** RECORDS PROVIDED follows **

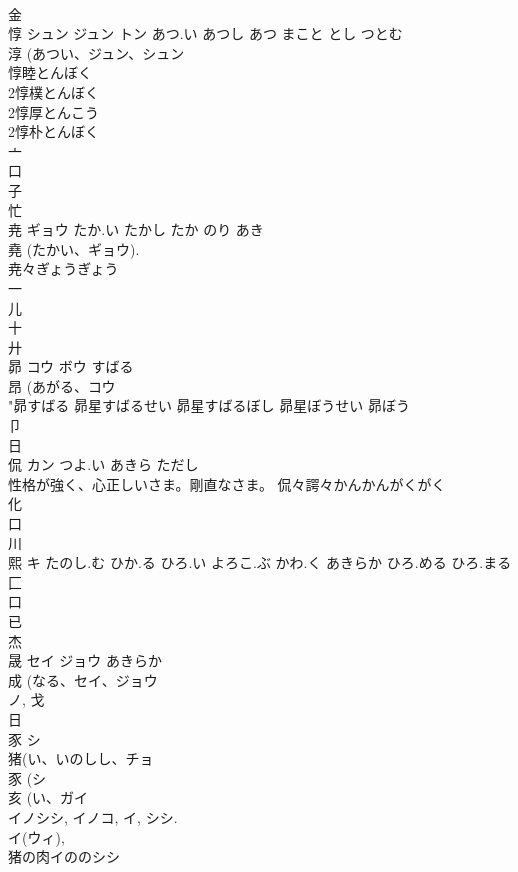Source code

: \documentclass[8pt]{extreport}
\begin{document}
\begin{CJK}{UTF8}{min}
\\	金 
\\	惇	シュン ジュン トン	あつ.い あつし あつ まこと とし つとむ	
\\	淳 (あつい、ジュン、シュン 
\\	惇睦とんぼく
\\	2惇樸とんぼく
\\	2惇厚とんこう
\\	2惇朴とんぼく
\\	亠 
\\	口 
\\	子 
\\	忙 
\\	尭	ギョウ	たか.い たかし たか のり あき	
\\	堯 (たかい、ギョウ). 
\\	尭々ぎょうぎょう
\\	一 
\\	儿 
\\	十 
\\	廾 
\\	昴	コウ ボウ	すばる	
\\	昂 (あがる、コウ 
\\	"昴すばる 昴星すばるせい 昴星すばるぼし 昴星ぼうせい 昴ぼう 
\\	卩 
\\	日 
\\	侃	カン	つよ.い あきら ただし	
\\	性格が強く、心正しいさま。剛直なさま。		侃々諤々かんかんがくがく
\\	化 
\\	口 
\\	川 
\\	熙	キ	たのし.む ひか.る ひろ.い よろこ.ぶ かわ.く あきらか ひろ.める ひろ.まる	
\\	匚 
\\	口 
\\	已 
\\	杰	
\\	晟	セイ ジョウ	あきらか	
\\	成 (なる、セイ、ジョウ 
\\	ノ, 戈 
\\	日 
\\	豕	シ		
\\	猪(い、いのしし、チョ 
\\	豕 (シ 
\\	亥 (い、ガイ 
\\	イノシシ, イノコ, イ, シシ. 
\\	イ(ウィ), 
\\	猪の肉イののシシ 

\end{CJK}
\end{document}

** End of RECORDS PROVIDED **

WHAT IS NEEDED
Exclude the pictures and repeat the entries word for word.

RESULT FOR THIS EXERCISE
Source code

: \documentclass[8pt]{extreport}
\begin{document}
\begin{CJK}{UTF8}{min}
\\	金 
\\	惇	シュン ジュン トン	あつ.い あつし あつ まこと とし つとむ	
\\	淳 (あつい、ジュン、シュン 
\\	惇睦とんぼく
\\	2惇樸とんぼく
\\	2惇厚とんこう
\\	2惇朴とんぼく
\\	亠 
\\	口 
\\	子 
\\	忙 
\\	尭	ギョウ	たか.い たかし たか のり あき	
\\	堯 (たかい、ギョウ). 
\\	尭々ぎょうぎょう
\\	一 
\\	儿 
\\	十 
\\	廾 
\\	昴	コウ ボウ	すばる	
\\	昂 (あがる、コウ 
\\	"昴すばる 昴星すばるせい 昴星すばるぼし 昴星ぼうせい 昴ぼう 
\\	卩 
\\	日 
\\	侃	カン	つよ.い あきら ただし	
\\	性格が強く、心正しいさま。剛直なさま。		侃々諤々かんかんがくがく
\\	化 
\\	口 
\\	川 
\\	熙	キ	たのし.む ひか.る ひろ.い よろこ.ぶ かわ.く あきらか ひろ.める ひろ.まる	
\\	匚 
\\	口 
\\	已 
\\	杰	
\\	晟	セイ ジョウ	あきらか	
\\	成 (なる、セイ、ジョウ 
\\	ノ, 戈 
\\	日 
\\	豕	シ		
\\	猪(い、いのしし、チョ 
\\	豕 (シ 
\\	亥 (い、ガイ 
\\	イノシシ, イノコ, イ, シシ. 
\\	イ(ウィ), 
\\	猪の肉イののシシ 

\end{CJK}
\end{document}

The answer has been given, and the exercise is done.